# What you will do
Give the number of lines below with "cream" in them, leaving out anything else.

# Provided entries
Segment Open
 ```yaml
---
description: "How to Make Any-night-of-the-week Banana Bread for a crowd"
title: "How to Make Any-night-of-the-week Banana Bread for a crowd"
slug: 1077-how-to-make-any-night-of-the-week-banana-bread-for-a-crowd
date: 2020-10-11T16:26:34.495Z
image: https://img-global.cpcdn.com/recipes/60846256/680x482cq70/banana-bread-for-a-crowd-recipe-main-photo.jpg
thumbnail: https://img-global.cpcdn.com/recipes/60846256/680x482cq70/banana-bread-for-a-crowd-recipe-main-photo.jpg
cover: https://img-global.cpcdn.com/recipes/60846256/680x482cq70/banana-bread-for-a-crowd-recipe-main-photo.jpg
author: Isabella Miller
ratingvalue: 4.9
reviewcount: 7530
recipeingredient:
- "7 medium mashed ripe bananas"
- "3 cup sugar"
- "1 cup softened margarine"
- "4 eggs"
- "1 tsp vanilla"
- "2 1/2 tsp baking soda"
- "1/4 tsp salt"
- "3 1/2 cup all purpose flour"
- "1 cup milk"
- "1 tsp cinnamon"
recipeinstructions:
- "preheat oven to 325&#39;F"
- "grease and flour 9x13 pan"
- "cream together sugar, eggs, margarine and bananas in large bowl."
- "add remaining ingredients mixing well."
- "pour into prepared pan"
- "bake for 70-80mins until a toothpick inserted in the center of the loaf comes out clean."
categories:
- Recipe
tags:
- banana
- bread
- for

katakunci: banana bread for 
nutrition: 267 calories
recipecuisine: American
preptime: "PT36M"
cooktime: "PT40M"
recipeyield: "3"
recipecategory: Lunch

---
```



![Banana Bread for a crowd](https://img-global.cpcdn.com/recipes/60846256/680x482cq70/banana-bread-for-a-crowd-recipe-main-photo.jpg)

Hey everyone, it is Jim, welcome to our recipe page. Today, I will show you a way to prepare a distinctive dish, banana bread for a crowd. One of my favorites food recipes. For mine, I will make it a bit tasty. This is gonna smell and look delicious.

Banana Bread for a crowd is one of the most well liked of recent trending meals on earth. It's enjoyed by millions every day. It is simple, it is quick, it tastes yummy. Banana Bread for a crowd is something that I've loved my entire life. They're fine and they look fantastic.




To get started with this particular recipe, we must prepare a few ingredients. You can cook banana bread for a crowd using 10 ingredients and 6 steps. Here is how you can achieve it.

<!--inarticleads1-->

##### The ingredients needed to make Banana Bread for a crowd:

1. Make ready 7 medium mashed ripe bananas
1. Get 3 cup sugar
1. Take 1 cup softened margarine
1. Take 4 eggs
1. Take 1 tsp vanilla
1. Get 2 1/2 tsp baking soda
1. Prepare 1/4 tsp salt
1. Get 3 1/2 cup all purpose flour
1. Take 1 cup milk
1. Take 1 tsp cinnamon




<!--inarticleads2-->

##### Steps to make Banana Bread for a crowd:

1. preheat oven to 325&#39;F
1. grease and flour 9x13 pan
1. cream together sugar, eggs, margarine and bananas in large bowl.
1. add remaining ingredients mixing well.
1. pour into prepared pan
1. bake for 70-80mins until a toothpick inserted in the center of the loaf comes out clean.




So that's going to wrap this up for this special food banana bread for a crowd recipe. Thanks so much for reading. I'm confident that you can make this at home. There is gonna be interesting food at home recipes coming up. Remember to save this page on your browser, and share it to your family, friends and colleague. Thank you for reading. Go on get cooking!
Segment Closed
Segment Open
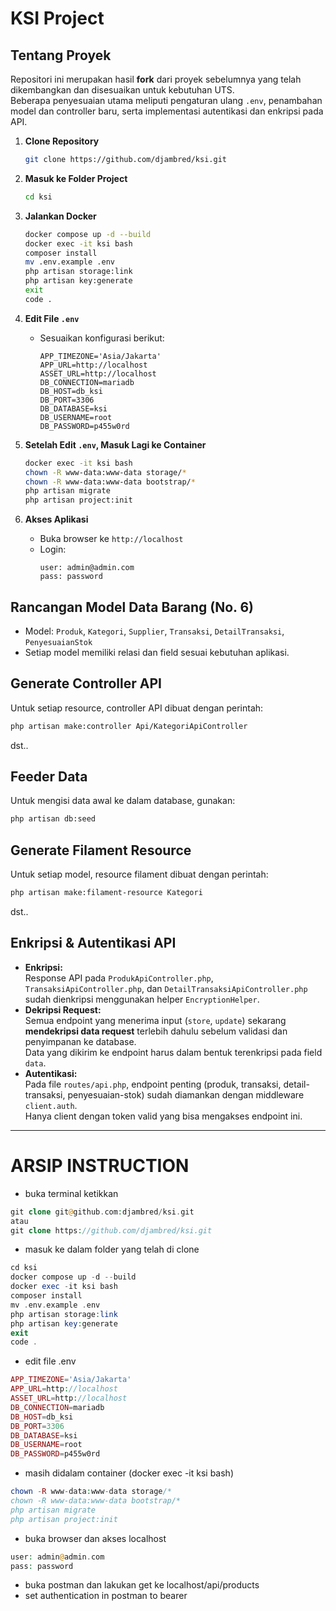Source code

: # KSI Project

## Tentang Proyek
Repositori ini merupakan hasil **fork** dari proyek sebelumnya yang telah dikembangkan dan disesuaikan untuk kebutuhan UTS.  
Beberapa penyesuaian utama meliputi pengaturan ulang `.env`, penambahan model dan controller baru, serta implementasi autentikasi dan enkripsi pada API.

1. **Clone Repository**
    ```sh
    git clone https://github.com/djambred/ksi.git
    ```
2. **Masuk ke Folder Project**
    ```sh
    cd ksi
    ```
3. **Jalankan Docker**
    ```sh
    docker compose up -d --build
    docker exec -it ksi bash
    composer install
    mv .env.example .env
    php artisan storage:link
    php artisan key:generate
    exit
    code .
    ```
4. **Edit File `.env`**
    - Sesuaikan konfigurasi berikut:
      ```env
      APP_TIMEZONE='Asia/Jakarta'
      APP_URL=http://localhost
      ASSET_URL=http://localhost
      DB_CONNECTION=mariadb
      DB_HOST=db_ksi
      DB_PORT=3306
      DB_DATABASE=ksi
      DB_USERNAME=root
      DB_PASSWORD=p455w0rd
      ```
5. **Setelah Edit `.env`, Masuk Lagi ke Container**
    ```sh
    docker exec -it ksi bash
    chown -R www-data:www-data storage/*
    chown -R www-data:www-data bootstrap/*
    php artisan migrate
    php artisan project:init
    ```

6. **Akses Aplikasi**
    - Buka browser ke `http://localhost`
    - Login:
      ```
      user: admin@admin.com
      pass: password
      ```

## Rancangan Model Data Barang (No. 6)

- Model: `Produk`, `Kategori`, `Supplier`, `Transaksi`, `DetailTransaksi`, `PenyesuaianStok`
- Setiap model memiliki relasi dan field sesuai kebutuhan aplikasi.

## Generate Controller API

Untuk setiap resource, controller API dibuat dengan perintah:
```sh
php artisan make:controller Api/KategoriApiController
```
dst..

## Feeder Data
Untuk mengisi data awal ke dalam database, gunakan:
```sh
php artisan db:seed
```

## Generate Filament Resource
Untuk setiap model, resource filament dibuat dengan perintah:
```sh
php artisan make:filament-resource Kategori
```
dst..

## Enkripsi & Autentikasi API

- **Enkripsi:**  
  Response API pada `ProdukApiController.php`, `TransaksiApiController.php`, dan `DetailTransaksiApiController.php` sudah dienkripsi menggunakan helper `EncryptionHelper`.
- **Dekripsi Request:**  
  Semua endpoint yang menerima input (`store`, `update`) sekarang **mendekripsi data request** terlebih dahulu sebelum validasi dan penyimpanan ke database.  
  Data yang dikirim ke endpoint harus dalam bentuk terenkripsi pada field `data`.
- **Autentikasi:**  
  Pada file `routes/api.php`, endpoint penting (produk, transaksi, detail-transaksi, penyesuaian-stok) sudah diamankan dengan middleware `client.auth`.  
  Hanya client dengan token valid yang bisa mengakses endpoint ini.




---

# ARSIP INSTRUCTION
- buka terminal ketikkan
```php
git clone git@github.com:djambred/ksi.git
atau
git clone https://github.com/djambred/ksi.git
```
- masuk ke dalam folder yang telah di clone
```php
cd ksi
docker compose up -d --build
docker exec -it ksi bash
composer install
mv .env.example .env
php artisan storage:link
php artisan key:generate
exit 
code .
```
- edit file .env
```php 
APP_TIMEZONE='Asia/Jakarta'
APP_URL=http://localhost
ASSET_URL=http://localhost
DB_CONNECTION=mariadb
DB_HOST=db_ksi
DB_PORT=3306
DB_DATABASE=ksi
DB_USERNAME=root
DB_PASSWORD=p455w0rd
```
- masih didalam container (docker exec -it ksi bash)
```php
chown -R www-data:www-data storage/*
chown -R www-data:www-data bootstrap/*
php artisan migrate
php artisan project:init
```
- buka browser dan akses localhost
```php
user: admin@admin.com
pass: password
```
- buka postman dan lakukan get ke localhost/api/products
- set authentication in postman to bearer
Segment Closed
# The answer
2